A person lies beneath cardboard on the ground outside, image inbalck and white

Serious concerns have already been raised about the government’s ‘Policing Bill’, particularly about powers to clamp down on peaceful protests and the risk of further entrenching racism, especially against Black people. But the sweeping new powers of the bill also target other marginalised people – Gypsy Roma and Traveller (GRT) communities and others experiencing homelessness.

The Bill creates a new offence of “residing on land without consent, in or with a vehicle”. The GRT community already faces a severe shortage of authorised residential and transit sites, leading to frequent and multiple evictions. The new offence would also lead to criminalisation – a fine of up to £2500 or three months in jail.

Several organisations have raised alarm that the new offence could also be used against other people experiencing homelessness.
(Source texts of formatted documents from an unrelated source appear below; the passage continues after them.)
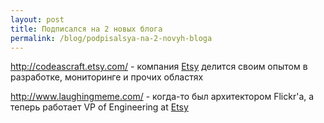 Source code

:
```yaml
---
layout: post
title: Подписался на 2 новых блога
permalink: /blog/podpisalsya-na-2-novyh-bloga
---
```

<http://codeascraft.etsy.com/> - компания [Etsy](http://etsy.com) делится своим опытом в разработке, мониторинге и прочих областях

<http://www.laughingmeme.com/> - когда-то был архитектором Flickr'a, а теперь работает VP of Engineering at [Etsy](http://etsy.com)
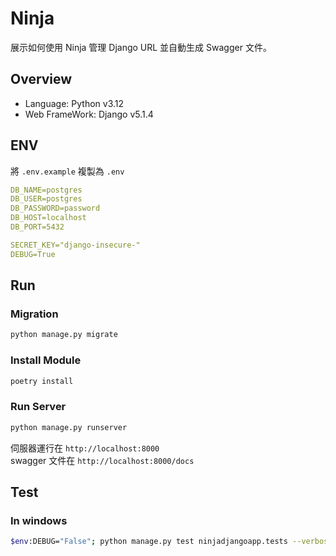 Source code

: # Ninja

展示如何使用 Ninja 管理 Django URL 並自動生成 Swagger 文件。

## Overview

- Language: Python v3.12
- Web FrameWork: Django v5.1.4

## ENV


將 `.env.example` 複製為 `.env`  

```yaml
DB_NAME=postgres
DB_USER=postgres
DB_PASSWORD=password
DB_HOST=localhost
DB_PORT=5432

SECRET_KEY="django-insecure-"
DEBUG=True
```

## Run

### Migration

```bash
python manage.py migrate
```

### Install Module

```bash
poetry install
```


### Run Server

```bash
python manage.py runserver
```

伺服器運行在 `http://localhost:8000`  
swagger 文件在 `http://localhost:8000/docs`  

## Test

### In windows

```bash
$env:DEBUG="False"; python manage.py test ninjadjangoapp.tests --verbosity=0
```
As Amnesty’s research in England for a forthcoming report  shows, many people when faced with homelessness often end up sleeping in cars. They too could now face criminal sanctions if they do not move on.  

In our ongoing research, we have documented the lack of viable options, stigma, and violence that people experiencing homelessness face. Many have spoken of the fear and shame that they were made to feel because they lack a safe place to live. Women have told us how all this has pushed them further into the shadows and away from accessing support, in turn increasing the risk of abuse and sexual violence. In such situations, those who can, may prefer to sleep in a car than on the street.  
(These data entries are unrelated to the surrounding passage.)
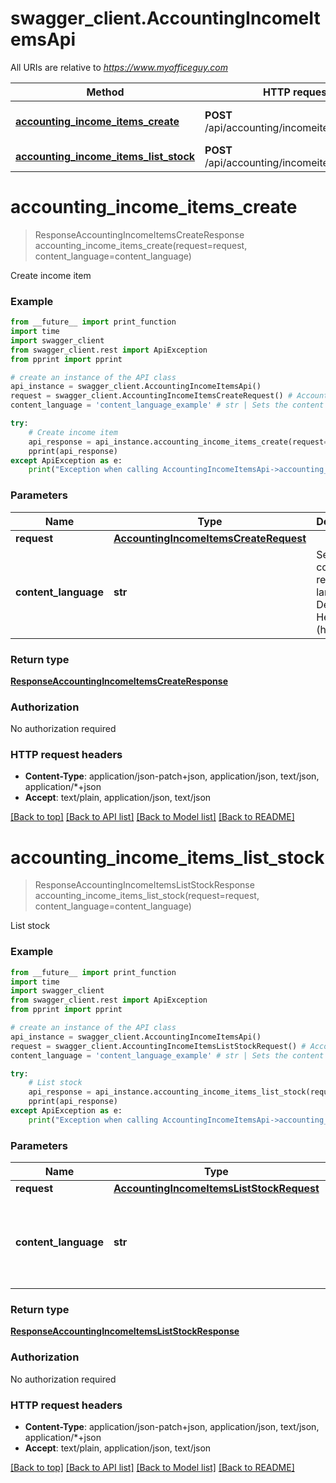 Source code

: # swagger_client.AccountingIncomeItemsApi

All URIs are relative to *https://www.myofficeguy.com*

Method | HTTP request | Description
------------- | ------------- | -------------
[**accounting_income_items_create**](AccountingIncomeItemsApi.md#accounting_income_items_create) | **POST** /api/accounting/incomeitems/create/ | Create income item
[**accounting_income_items_list_stock**](AccountingIncomeItemsApi.md#accounting_income_items_list_stock) | **POST** /api/accounting/incomeitems/liststock/ | List stock


# **accounting_income_items_create**
> ResponseAccountingIncomeItemsCreateResponse accounting_income_items_create(request=request, content_language=content_language)

Create income item

### Example
```python
from __future__ import print_function
import time
import swagger_client
from swagger_client.rest import ApiException
from pprint import pprint

# create an instance of the API class
api_instance = swagger_client.AccountingIncomeItemsApi()
request = swagger_client.AccountingIncomeItemsCreateRequest() # AccountingIncomeItemsCreateRequest |  (optional)
content_language = 'content_language_example' # str | Sets the content response language. Defaults to Hebrew (he). (optional)

try:
    # Create income item
    api_response = api_instance.accounting_income_items_create(request=request, content_language=content_language)
    pprint(api_response)
except ApiException as e:
    print("Exception when calling AccountingIncomeItemsApi->accounting_income_items_create: %s\n" % e)
```

### Parameters

Name | Type | Description  | Notes
------------- | ------------- | ------------- | -------------
 **request** | [**AccountingIncomeItemsCreateRequest**](AccountingIncomeItemsCreateRequest.md)|  | [optional] 
 **content_language** | **str**| Sets the content response language. Defaults to Hebrew (he). | [optional] 

### Return type

[**ResponseAccountingIncomeItemsCreateResponse**](ResponseAccountingIncomeItemsCreateResponse.md)

### Authorization

No authorization required

### HTTP request headers

 - **Content-Type**: application/json-patch+json, application/json, text/json, application/*+json
 - **Accept**: text/plain, application/json, text/json

[[Back to top]](#) [[Back to API list]](../README.md#documentation-for-api-endpoints) [[Back to Model list]](../README.md#documentation-for-models) [[Back to README]](../README.md)

# **accounting_income_items_list_stock**
> ResponseAccountingIncomeItemsListStockResponse accounting_income_items_list_stock(request=request, content_language=content_language)

List stock

### Example
```python
from __future__ import print_function
import time
import swagger_client
from swagger_client.rest import ApiException
from pprint import pprint

# create an instance of the API class
api_instance = swagger_client.AccountingIncomeItemsApi()
request = swagger_client.AccountingIncomeItemsListStockRequest() # AccountingIncomeItemsListStockRequest |  (optional)
content_language = 'content_language_example' # str | Sets the content response language. Defaults to Hebrew (he). (optional)

try:
    # List stock
    api_response = api_instance.accounting_income_items_list_stock(request=request, content_language=content_language)
    pprint(api_response)
except ApiException as e:
    print("Exception when calling AccountingIncomeItemsApi->accounting_income_items_list_stock: %s\n" % e)
```

### Parameters

Name | Type | Description  | Notes
------------- | ------------- | ------------- | -------------
 **request** | [**AccountingIncomeItemsListStockRequest**](AccountingIncomeItemsListStockRequest.md)|  | [optional] 
 **content_language** | **str**| Sets the content response language. Defaults to Hebrew (he). | [optional] 

### Return type

[**ResponseAccountingIncomeItemsListStockResponse**](ResponseAccountingIncomeItemsListStockResponse.md)

### Authorization

No authorization required

### HTTP request headers

 - **Content-Type**: application/json-patch+json, application/json, text/json, application/*+json
 - **Accept**: text/plain, application/json, text/json

[[Back to top]](#) [[Back to API list]](../README.md#documentation-for-api-endpoints) [[Back to Model list]](../README.md#documentation-for-models) [[Back to README]](../README.md)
Instead of seeking to address the root causes of why people end up sleeping in a vehicle or living on unauthorised sites, the government has chosen to use strong-arm tactics and criminalise them.
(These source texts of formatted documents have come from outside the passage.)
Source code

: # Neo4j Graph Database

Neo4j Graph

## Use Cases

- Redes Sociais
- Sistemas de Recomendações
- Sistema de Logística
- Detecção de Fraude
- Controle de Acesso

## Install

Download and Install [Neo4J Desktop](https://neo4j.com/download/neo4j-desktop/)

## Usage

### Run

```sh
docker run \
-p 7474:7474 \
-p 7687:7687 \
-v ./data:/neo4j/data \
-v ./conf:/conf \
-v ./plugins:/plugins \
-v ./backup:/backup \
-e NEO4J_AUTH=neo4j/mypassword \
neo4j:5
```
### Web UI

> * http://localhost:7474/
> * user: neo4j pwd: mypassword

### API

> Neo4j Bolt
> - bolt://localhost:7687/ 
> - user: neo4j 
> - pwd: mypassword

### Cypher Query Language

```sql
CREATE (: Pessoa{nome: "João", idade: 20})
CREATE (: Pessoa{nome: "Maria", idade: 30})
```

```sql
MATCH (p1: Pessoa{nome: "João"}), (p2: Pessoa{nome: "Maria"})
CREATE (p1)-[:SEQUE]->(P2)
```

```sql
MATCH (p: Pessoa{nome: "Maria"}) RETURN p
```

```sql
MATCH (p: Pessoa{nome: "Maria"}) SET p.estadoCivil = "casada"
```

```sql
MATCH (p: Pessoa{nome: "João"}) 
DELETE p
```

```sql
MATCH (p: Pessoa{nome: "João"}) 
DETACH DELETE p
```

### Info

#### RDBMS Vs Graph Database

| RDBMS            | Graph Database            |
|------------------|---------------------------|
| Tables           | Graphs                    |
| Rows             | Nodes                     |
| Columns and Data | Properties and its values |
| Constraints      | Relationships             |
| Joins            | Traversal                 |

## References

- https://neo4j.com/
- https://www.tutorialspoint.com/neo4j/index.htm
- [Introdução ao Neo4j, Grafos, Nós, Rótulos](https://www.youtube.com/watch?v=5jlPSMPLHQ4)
This fails to recognise that criminalising some of the most discriminated people in our society will only push them further away from essential services and support that they need. Homelessness, in addition to being a violation of the right to housing, also impacts a range of other human rights. As a result, people with experience of homelessness and members of the GRT community have significantly lower life expectancy and often poorer health and educational outcomes.

Ironically, the Policing Bill is being introduced at the same time when the outdated and draconian Vagrancy Act of 1824 is under review. Human rights and homelessness organisations have called for the act to be scrapped completely as it has been commonly used to criminalise people sleeping rough.

"States should prohibit and address discrimination on the ground of homelessness or other housing status and repeal all laws and measures that criminalise or penalise homeless people or behaviour associated with being homeless, such as sleeping or eating in public spaces." – UN Guidelines

The Policing Bill is in direct conflict with UN guidelines and UK’s international human rights obligations. It will further entrench inequality by discriminating against the most marginalised, including GRT communities and those sleeping rough. If it is truly committed to “levelling up” the government needs to think again.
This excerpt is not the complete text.